Luke follows up yesterday's post with the Christmas search results from a past life. Paired with a dope vintage ad for Jim Beam to warm us up to the whiskey of the season. Enjoy! #wirehousedaily
Part 2 of 2
Sis December 2008
(See Previous Post for background and SIS explanation, but this is a journal entry from 2008)
In ways I feel like ________. Not in the deep-dark circles under eyes and long walks way. But each day, teaching students how to be human I feel like my own humanness is pissing out of me. Like every day I explain how to read a clock or shut a door properly, I decay.
A gray hair with no story shoots out the left side of my head. I am slowly wasting away.
Maybe it’s selfishness or doubt. I don’t know. But I hope that grad-school is on the horizon. At the least it’ll be a nice respite from the day-following-day thing I’ve got going now.
I know I complain too much. I desire too much. I do. But someone’s got to. Someone has to be uncomfortable, disgruntled, dissatisfied, right?
December 19, 2008
The Holidays are here. Normally, when someone would say this or that about the holidays I’d get that nice gut feeling. Now I just ignore it. Everything’s changed.
And I hate that.
I hate that going back to my wife’s Christmas party I remember a sweet whiskey conversation I had with a then-stranger, now friend, ______. They didn’t have Coca-Cola at the party. They did have pot, which I didn’t have any of. So, it was whiskey neat for about five hours. I managed fine and remember now, a year later, what we talked about, he and I. We leaned into the two posts of a sliding glass door that led not to a deck or porch or whatever, but to another bedroom. A converted porch place like so many houses here. We drank whiskey and ____ talked about God. He knew T and I were Christians (at the time). I probably drank as much, if not more, than anyone else.

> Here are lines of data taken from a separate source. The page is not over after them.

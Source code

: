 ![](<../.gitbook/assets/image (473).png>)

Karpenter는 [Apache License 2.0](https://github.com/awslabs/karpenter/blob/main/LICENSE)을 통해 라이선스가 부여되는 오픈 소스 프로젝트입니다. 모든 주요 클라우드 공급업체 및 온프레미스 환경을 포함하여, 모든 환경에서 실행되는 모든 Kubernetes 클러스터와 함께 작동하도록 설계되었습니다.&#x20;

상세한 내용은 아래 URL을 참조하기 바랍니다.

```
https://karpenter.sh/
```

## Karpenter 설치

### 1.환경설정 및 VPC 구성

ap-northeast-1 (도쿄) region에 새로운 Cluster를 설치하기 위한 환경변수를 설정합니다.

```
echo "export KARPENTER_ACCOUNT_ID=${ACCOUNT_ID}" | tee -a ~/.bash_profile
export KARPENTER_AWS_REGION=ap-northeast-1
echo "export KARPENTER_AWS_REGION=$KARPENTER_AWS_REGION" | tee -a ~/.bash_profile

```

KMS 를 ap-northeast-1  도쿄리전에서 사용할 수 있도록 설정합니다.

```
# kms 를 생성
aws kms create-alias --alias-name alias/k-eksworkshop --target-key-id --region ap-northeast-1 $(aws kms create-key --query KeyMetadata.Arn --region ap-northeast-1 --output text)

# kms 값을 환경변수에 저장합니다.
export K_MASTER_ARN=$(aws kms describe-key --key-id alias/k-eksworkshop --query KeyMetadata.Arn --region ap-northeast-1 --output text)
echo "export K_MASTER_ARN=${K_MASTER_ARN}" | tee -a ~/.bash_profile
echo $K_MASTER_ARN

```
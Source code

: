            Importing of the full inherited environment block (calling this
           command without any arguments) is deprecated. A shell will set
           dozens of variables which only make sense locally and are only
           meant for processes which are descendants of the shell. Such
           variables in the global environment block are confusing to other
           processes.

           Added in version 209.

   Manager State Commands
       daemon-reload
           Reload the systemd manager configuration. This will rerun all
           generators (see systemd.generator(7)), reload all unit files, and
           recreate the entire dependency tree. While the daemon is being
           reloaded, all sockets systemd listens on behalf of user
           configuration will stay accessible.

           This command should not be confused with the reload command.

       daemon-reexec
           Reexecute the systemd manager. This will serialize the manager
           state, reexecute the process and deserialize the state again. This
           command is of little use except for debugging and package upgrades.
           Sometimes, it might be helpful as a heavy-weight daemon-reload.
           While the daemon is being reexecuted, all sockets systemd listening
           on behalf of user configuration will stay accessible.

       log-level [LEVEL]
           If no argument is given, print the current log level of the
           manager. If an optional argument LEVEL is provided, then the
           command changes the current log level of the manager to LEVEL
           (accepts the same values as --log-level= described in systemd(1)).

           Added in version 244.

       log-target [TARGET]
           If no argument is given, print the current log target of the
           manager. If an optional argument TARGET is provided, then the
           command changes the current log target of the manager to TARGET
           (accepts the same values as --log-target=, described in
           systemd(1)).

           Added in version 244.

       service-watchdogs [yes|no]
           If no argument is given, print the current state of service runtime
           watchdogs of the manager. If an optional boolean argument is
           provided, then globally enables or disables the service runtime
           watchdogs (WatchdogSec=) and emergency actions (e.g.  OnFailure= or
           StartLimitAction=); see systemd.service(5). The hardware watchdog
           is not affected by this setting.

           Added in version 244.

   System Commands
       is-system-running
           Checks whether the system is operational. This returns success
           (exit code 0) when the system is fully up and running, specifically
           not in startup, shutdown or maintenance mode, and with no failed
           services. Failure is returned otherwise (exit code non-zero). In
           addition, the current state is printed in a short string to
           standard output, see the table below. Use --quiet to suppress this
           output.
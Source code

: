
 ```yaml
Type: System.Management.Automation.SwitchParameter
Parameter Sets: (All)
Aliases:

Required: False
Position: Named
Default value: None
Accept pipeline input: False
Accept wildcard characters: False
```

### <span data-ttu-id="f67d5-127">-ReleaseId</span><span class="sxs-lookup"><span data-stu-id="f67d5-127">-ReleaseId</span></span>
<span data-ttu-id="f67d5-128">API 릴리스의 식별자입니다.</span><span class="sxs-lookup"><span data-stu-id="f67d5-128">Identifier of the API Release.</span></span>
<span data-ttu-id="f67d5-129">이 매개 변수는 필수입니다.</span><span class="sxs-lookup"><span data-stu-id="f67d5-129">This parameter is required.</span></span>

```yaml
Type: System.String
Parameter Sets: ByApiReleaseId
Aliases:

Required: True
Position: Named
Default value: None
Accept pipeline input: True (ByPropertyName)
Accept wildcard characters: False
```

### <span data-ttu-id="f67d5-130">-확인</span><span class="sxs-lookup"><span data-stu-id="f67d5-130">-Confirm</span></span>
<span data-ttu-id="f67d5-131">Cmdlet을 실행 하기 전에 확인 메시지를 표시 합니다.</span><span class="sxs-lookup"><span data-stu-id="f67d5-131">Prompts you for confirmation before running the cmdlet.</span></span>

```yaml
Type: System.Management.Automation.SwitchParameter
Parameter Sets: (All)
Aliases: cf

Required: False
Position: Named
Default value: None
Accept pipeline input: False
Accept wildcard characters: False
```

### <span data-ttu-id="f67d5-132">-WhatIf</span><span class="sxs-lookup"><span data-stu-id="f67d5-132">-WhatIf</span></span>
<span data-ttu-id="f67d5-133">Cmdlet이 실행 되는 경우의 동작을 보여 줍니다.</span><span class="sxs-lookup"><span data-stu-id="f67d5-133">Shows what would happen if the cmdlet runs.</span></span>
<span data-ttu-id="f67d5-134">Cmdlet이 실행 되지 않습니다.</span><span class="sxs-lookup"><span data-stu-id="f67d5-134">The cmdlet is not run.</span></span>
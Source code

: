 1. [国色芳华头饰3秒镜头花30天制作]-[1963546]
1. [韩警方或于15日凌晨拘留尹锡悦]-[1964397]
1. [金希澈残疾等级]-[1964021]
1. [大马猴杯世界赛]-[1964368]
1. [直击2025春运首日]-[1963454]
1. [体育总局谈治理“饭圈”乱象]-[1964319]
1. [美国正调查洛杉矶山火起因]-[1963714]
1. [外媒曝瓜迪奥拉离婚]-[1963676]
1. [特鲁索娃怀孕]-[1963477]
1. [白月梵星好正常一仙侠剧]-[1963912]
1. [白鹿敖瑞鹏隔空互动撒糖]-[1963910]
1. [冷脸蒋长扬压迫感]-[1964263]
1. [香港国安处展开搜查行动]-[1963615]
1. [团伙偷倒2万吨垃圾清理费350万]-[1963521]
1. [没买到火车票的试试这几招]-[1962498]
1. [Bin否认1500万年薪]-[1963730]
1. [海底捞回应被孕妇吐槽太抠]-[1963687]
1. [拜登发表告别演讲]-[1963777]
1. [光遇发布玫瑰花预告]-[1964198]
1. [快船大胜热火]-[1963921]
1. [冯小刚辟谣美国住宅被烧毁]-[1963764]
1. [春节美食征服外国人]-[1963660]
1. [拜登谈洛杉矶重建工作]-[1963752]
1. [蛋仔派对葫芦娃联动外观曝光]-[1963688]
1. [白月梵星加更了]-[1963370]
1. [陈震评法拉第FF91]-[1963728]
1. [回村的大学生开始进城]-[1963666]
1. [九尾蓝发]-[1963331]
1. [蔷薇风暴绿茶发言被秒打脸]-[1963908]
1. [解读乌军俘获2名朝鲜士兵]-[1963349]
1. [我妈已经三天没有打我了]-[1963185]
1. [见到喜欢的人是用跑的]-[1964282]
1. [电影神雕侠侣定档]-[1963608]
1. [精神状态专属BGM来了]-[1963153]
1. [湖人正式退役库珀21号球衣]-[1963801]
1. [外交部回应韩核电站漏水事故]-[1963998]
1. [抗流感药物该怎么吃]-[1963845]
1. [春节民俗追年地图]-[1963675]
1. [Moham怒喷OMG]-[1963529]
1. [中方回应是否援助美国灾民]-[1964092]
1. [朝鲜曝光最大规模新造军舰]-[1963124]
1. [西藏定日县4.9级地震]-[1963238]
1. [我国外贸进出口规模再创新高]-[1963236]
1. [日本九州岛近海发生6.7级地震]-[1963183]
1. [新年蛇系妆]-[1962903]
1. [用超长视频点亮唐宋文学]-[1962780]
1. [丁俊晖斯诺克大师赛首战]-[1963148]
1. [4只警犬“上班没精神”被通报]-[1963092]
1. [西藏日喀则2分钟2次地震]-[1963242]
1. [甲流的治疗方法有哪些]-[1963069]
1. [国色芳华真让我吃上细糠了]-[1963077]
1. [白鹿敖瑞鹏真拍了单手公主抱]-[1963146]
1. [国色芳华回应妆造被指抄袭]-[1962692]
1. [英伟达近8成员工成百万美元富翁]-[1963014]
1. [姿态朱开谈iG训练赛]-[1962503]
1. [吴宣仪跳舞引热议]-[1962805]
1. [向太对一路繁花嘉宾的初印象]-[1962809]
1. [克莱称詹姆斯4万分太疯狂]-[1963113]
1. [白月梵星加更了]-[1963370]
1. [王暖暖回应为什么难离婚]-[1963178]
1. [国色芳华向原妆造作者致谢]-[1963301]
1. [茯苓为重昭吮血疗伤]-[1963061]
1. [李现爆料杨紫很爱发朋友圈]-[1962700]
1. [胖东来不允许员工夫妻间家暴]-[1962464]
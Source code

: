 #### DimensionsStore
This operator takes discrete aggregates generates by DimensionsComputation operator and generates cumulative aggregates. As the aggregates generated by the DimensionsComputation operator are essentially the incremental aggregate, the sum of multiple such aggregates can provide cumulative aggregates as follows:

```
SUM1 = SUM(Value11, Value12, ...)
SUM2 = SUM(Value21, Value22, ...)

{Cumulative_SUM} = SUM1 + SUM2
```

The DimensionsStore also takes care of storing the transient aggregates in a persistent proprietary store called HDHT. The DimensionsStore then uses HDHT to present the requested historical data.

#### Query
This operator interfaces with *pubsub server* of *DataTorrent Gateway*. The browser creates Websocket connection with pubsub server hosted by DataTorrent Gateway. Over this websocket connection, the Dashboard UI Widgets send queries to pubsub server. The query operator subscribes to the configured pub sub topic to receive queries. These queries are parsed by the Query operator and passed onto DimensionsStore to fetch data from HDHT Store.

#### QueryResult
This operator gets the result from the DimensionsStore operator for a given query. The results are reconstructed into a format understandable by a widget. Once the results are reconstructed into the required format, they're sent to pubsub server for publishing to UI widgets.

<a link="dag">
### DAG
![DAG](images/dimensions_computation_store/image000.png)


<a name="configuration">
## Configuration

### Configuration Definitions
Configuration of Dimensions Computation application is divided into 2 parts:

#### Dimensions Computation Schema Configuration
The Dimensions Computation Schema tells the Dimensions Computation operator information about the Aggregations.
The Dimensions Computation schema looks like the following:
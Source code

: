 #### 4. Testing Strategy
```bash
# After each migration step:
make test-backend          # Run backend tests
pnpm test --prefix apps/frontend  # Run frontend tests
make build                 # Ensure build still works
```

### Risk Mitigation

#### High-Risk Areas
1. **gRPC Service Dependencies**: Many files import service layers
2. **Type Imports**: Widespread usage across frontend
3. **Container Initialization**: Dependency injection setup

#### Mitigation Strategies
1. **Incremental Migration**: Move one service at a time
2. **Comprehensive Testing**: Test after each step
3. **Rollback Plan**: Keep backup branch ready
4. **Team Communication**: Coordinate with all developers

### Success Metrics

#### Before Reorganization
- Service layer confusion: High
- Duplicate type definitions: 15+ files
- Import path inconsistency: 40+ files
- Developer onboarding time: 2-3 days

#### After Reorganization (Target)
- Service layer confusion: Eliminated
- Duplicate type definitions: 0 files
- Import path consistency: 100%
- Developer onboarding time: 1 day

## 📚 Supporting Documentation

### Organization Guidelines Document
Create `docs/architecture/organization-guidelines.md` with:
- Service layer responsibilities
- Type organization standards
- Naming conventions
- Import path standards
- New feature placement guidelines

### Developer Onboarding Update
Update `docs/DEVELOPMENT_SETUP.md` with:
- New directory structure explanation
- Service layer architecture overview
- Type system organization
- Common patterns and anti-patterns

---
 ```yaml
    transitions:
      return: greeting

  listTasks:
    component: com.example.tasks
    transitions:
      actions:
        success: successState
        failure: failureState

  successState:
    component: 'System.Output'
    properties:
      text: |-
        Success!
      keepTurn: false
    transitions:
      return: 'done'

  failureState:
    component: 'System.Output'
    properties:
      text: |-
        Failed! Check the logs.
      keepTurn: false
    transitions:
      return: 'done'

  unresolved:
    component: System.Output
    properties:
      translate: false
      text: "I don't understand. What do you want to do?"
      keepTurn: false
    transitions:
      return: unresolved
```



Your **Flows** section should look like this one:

He was excited about the opportunity to be a Light—cap L. I hadn’t thought about things that way in a while. _____ knew the _______ owner pretty well. I think they’d made out a couple of times. I suppose a guy like ______—nice-looking, life pretty much together, well-dressed and well-spoken—is somewhat of a novelty to some girls. For the sake of contrast, that same night I talked to a guy named Chad or something monosyllabic. Chad was dating a cute blond who lived in the house. She had just divorced. He was clearly a rebound. Poor, sweet girl. Chad’s going on about a music festival in Strawberry, California. I’m about a foot above him, awkwardly adjusting my tie in the kitchen mirror, which also looks into the spare room, and trying hard not to focus my gaze on the top of his balding head. He’s telling about how, somehow, he’s managed to make some dough promoting shows in the lonely and hick-thick Sierra Mountains. Imagine that. Whole slew of sad mountain kids letting loose in a barn show with the Avett Brothers. Strawberry is a town of hundreds, literally. My dad used to always say, “You blink and you miss the place.” Strawberry does have a pretty nice hill that’s used during the winter for sledding. You park across the street, pay your ten bucks, and can sled and sled. The hill is at just the right angle. So he and I are talking and I’m managing my tie, trying not to look at the little version of myself reflecting off of his head, and juggling the question of why is his girlfriend, who’s sitting just behind him and I can see in plain view, is dating this schmuck.
______ and I had agree upbringing is critical—that really there was nothing fundamentally different about he and I and a crack addict.
We all are human.
We have our own proclivities, but it’s the grace of God or luck, if that works for you, that keeps me me and not the crack addict.
My parents were together then. Things had been going poorly, but I thought they right themselves like things always had.
______ had brain surgery a couple of months ago. He lives with his parents now and last I heard he’ll never really be able to function wholly again. He had a tumor, the doctors went in, and now I never see him because he needs constant care.
My parents are divorced because my mom cheated on my dad. _______________________ My dad’s neck broke. He has cancer of the bones.
This, all in a year. A sad, ugly year, during which I’ve lost faith in people, and looking forward to things, and have started a real adult job, which I’m realizing I hate and wish I could take pills for.
Someone—famous, I think—said that it’s not the thing itself, but the anticipation of the thing.
Most of my life that’s been true. When I hear or think about that I remember my second grade teacher I had the first part of the year until she had her first kid. Her name was Mrs. Freeman and her husband was the principal. Every Wednesday she would start the class by moving the little felt marker onto Wednesday and saying, “It’s hump day. The week’s half over.” Now an adult, this is my mantra. Wednesday is a sort of saving grace. Thursdays I get coffee at the best café during my prep period. Friday is drinks and lunch at the Brewery.